Strona:Jaroslav Hašek - Przygody dobrego wojaka Szwejka.pdf/56

Z Wikiźródeł, wolnej biblioteki
Ta strona została uwierzytelniona.

— Ja też bardzo lubię zgodzić się z każdym — odpowiedział Szwejk. — Ja pańskiej dobroci nigdy nie zapomnę. Niech mi pan wierzy, panie komisarzu.
Skłoniwszy się grzecznie, oddalał się z policjantem i już po upływie kwadransa widać było Szwejka pod opieką policji na rogu ulicy Jecznej i placu Karola. Policjant miał pod pachą dużą księgę z niemieckim napisem: Arrestantenbuch“.
Na rogu ulicy Spalonej Szwejk, idący ze swoim towarzyszem, zetknął się z tłumem ludzi tłoczących się dokoła wielkiego obwieszczenia.
— To manifest najjaśniejszego pana o wypowiedzeniu wojny — rzekł policjant do Szwejka.

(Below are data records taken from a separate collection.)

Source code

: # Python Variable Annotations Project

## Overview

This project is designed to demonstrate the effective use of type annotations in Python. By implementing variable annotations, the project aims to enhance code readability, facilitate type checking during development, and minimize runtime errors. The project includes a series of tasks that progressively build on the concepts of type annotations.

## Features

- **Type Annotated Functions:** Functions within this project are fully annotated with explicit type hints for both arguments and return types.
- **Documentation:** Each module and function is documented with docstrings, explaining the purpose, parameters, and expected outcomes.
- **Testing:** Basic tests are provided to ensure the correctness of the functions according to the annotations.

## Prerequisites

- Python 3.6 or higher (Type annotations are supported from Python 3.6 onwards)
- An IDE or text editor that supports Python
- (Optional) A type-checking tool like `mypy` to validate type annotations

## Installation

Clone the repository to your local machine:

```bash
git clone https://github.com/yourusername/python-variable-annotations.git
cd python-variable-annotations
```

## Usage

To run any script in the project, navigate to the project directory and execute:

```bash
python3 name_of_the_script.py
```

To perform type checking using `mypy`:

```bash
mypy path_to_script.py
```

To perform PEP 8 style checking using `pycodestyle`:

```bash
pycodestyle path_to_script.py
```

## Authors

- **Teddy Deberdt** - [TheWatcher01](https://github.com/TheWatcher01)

— Ja to przewidziałem — rzekł Szwejk — ale u wariatów nic jeszcze o tym nie wiedzą, chociaż powinni by to mieć z pierwszej ręki.
— Jak pan to rozumie? — zapytał policjant Szwejka.
— Ponieważ u wariatów siedzi pod kluczem dużo panów oficerów — tłumaczył Szwejk, a gdy zrównali się z tłumem, stojącym przed manifestem, Szwejk zawołał:
— Cesarz Franciszek Józef niech żyje! Tę wojnę wygramy!
Jakiś entuzjasta z ulicy wbił Szwejkowi kapelusz na uszy, po czym ofiara zapału wojennego z środka tłumu weszła prosto w bramę dyrekcji policji.
— Tę wojnę wygramy z całą pewnością, powtarzam to jeszcze raz, panowie! — zawołał Szwejk, rozstając się z tłumem, który mu towarzyszył.
A gdzieś w mrocznych dalach historii ujawniała się prawda, że dzień jutrzejszy zburzy plany teraźniejszości.